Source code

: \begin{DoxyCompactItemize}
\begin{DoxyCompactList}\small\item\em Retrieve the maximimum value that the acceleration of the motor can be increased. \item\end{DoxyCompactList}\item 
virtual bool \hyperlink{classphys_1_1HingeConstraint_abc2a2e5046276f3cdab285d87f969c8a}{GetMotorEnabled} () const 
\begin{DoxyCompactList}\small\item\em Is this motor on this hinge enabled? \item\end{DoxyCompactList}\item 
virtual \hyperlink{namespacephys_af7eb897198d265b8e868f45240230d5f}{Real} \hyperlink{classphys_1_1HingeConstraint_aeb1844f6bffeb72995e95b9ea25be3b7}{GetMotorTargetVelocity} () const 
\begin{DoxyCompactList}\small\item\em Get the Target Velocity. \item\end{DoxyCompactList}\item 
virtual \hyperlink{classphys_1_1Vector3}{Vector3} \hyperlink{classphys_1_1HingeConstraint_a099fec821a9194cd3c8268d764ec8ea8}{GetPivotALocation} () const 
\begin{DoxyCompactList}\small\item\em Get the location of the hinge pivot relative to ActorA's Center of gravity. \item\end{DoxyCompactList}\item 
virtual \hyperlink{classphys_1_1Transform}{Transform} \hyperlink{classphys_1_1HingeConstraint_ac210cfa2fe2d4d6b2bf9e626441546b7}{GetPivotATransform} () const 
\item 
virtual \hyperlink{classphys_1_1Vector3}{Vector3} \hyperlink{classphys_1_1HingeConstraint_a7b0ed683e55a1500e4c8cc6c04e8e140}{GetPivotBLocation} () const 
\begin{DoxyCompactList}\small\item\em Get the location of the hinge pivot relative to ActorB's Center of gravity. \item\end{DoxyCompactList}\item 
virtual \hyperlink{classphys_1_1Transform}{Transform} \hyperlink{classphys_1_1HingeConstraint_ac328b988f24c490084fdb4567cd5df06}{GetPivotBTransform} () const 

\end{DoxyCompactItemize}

• **TASK**
Set down the entire listing above again, word for word.

• **COMPLETED TASK**
Source code

: \begin{DoxyCompactItemize}
\begin{DoxyCompactList}\small\item\em Retrieve the maximimum value that the acceleration of the motor can be increased. \item\end{DoxyCompactList}\item 
virtual bool \hyperlink{classphys_1_1HingeConstraint_abc2a2e5046276f3cdab285d87f969c8a}{GetMotorEnabled} () const 
\begin{DoxyCompactList}\small\item\em Is this motor on this hinge enabled? \item\end{DoxyCompactList}\item 
virtual \hyperlink{namespacephys_af7eb897198d265b8e868f45240230d5f}{Real} \hyperlink{classphys_1_1HingeConstraint_aeb1844f6bffeb72995e95b9ea25be3b7}{GetMotorTargetVelocity} () const 
\begin{DoxyCompactList}\small\item\em Get the Target Velocity. \item\end{DoxyCompactList}\item 
virtual \hyperlink{classphys_1_1Vector3}{Vector3} \hyperlink{classphys_1_1HingeConstraint_a099fec821a9194cd3c8268d764ec8ea8}{GetPivotALocation} () const 
\begin{DoxyCompactList}\small\item\em Get the location of the hinge pivot relative to ActorA's Center of gravity. \item\end{DoxyCompactList}\item 
virtual \hyperlink{classphys_1_1Transform}{Transform} \hyperlink{classphys_1_1HingeConstraint_ac210cfa2fe2d4d6b2bf9e626441546b7}{GetPivotATransform} () const 
\item 
virtual \hyperlink{classphys_1_1Vector3}{Vector3} \hyperlink{classphys_1_1HingeConstraint_a7b0ed683e55a1500e4c8cc6c04e8e140}{GetPivotBLocation} () const 
\begin{DoxyCompactList}\small\item\em Get the location of the hinge pivot relative to ActorB's Center of gravity. \item\end{DoxyCompactList}\item 
virtual \hyperlink{classphys_1_1Transform}{Transform} \hyperlink{classphys_1_1HingeConstraint_ac328b988f24c490084fdb4567cd5df06}{GetPivotBTransform} () const 

\end{DoxyCompactItemize}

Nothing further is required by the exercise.